Nice to hear from you! I hope things are progressing for you at the clinic, and hopefully they will beable help!
I don't really handle sympathy too well, and that was part of the reason I didnt tell family, I also didnt want them to worry.
But you are right....it does make it isolating at times, esp when you are feeling v down and the hubby isnt available at that moment in time!!! I think though that accepting there will be those downs, is half the battle. Thankfully PF is here at those moments, and it really is a great source of comfort!

xxxx
 
So sorry to hear about your loss! Going through this myself and can absolutely understand your emotions! I didn't tell anyone at first when I was going through it but then I decided to tell my mum and sister and obviously they were very supportive! I'm not saying that you should tell people but all I am saying that sometimes it helps get through tough times when people close to you are there to talk to and support you!

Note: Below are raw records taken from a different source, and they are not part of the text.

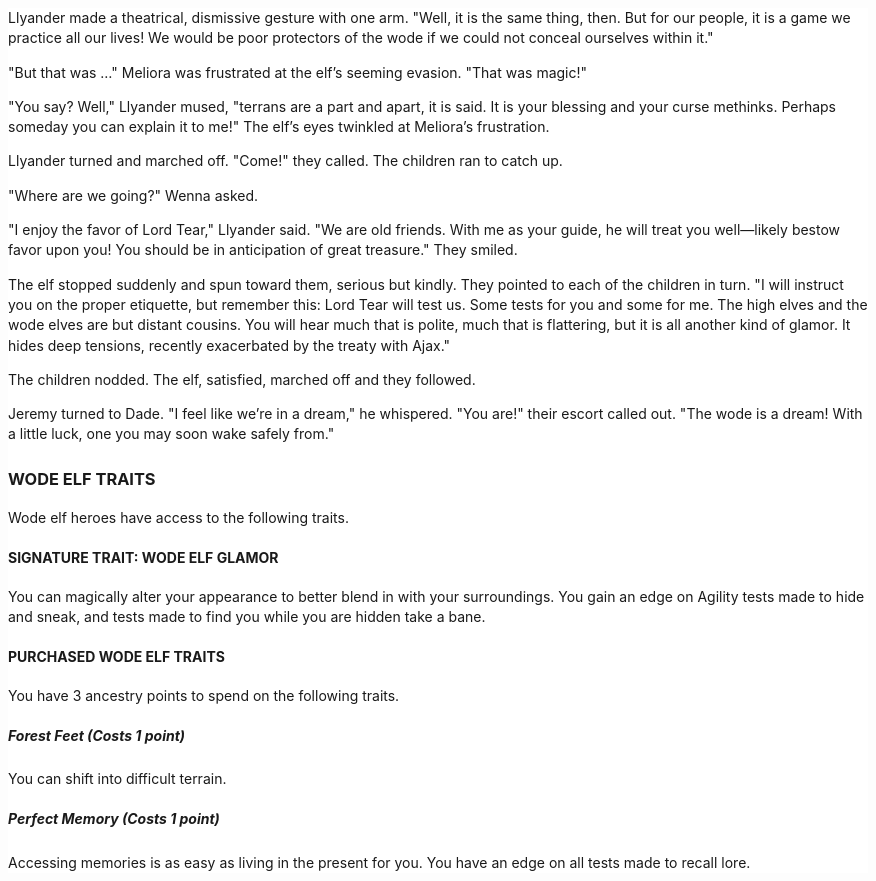 Llyander made a theatrical, dismissive gesture with one arm. "Well, it is the same thing, then. But for our people, it
is a game we practice all our lives! We would be poor protectors of the wode if we could not conceal ourselves within
it."

"But that was …" Meliora was frustrated at the elf’s seeming evasion. "That was magic!"

"You say? Well," Llyander mused, "terrans are a part and apart, it is said. It is your blessing and your curse methinks.
Perhaps someday you can explain it to me!" The elf’s eyes twinkled at Meliora’s frustration.

Llyander turned and marched off. "Come!" they called. The children ran to catch up.

"Where are we going?" Wenna asked.

"I enjoy the favor of Lord Tear," Llyander said. "We are old friends. With me as your guide, he will treat you
well—likely bestow favor upon you! You should be in anticipation of great treasure." They smiled.

The elf stopped suddenly and spun toward them, serious but kindly. They pointed to each of the children in turn. "I will
instruct you on the proper etiquette, but remember this: Lord Tear will test us. Some tests for you and some for me. The
high elves and the wode elves are but distant cousins. You will hear much that is polite, much that is flattering, but
it is all another kind of glamor. It hides deep tensions, recently exacerbated by the treaty with Ajax."

The children nodded. The elf, satisfied, marched off and they followed.

Jeremy turned to Dade. "I feel like we’re in a dream," he whispered.
"You are!" their escort called out. "The wode is a dream! With a little luck, one you may soon wake safely from."

### WODE ELF TRAITS

Wode elf heroes have access to the following traits.

#### SIGNATURE TRAIT: WODE ELF GLAMOR

You can magically alter your appearance to better blend in with your surroundings. You gain an edge on Agility tests
made to hide and sneak, and tests made to find you while you are hidden take a bane.

#### PURCHASED WODE ELF TRAITS

You have 3 ancestry points to spend on the following traits.

##### Forest Feet (Costs 1 point)  

  You can shift into difficult terrain.

##### Perfect Memory (Costs 1 point)  

  Accessing memories is as easy as living in the present for you. You have an edge on all tests made to recall lore.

Good luck hun and loads of love! I only lost my baby on Sunday and I'm shattered into pieces at the moment beauae my husband and I really want yo have another child! Any way good luck xx
 
Hi Sali!

Awww so sorry to hear about your loss. :( You are right, it is good to have people around you who know about your mc for those times when you are feeling awful. I can't bring myself to tell family though, even though I am close to them, I just feel more comfortable with myself & my hubby knowing and no one else. Obviously I had to tell my manager at work. I also told one other person, and tbh I regret telling her.
It is a horrible experience to have to go through, but the good days soon outnumbered the bad days. I am the same as you and would love to be pregnant again, however despite trying since late Oct, I havent been successful :(
I hope you continue to heal, and we are all here when you need a rant or just to share your feelings!